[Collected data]
____________

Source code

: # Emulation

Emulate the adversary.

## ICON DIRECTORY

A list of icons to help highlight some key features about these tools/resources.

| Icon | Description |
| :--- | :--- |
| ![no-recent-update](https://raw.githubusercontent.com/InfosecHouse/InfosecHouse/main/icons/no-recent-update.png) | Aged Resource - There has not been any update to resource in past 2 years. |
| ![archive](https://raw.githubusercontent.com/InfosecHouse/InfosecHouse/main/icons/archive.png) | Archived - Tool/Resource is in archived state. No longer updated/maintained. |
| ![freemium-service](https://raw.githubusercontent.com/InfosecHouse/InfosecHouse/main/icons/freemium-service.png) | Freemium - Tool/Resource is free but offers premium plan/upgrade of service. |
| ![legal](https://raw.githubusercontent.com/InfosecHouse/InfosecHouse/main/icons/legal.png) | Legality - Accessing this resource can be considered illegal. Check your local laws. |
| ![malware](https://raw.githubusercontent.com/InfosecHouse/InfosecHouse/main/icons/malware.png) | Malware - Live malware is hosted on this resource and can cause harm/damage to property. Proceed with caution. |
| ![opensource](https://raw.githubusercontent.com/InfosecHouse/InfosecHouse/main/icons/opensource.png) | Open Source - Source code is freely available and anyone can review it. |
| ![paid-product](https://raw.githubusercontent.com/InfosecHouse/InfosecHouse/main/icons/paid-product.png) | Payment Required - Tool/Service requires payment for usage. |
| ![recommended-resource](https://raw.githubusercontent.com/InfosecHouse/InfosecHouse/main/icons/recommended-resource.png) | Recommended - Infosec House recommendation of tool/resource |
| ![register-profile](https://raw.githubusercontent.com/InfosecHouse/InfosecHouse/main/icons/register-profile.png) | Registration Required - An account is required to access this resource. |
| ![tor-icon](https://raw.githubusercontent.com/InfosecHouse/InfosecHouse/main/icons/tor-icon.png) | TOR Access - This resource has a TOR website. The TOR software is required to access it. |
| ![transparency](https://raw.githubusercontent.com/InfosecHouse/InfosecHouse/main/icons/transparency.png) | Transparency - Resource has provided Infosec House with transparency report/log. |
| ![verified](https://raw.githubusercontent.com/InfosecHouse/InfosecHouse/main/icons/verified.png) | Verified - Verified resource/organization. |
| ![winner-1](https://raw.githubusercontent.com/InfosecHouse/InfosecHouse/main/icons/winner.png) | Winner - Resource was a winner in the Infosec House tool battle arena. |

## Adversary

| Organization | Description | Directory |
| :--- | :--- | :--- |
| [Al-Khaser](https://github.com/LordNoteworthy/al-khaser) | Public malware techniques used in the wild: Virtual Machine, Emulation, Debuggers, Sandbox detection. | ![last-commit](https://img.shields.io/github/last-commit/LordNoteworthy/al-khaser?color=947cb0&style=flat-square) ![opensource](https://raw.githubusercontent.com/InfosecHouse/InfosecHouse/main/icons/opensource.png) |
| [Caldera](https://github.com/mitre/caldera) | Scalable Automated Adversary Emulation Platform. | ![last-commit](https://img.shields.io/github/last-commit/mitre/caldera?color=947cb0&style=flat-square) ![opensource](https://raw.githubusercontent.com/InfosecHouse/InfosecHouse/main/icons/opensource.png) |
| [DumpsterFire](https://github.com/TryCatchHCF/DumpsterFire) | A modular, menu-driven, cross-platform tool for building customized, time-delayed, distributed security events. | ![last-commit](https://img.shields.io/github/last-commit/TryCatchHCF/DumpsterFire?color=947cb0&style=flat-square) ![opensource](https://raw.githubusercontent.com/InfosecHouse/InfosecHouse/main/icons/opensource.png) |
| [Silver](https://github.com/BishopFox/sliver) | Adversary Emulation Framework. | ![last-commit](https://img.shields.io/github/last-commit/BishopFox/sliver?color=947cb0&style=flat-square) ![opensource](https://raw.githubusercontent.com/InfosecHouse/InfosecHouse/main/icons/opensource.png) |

____________

> Work instructions
Select every line in the records above that contains the word "with".

> Answer section
| ![malware](https://raw.githubusercontent.com/InfosecHouse/InfosecHouse/main/icons/malware.png) | Malware - Live malware is hosted on this resource and can cause harm/damage to property. Proceed with caution. |
| ![transparency](https://raw.githubusercontent.com/InfosecHouse/InfosecHouse/main/icons/transparency.png) | Transparency - Resource has provided Infosec House with transparency report/log. |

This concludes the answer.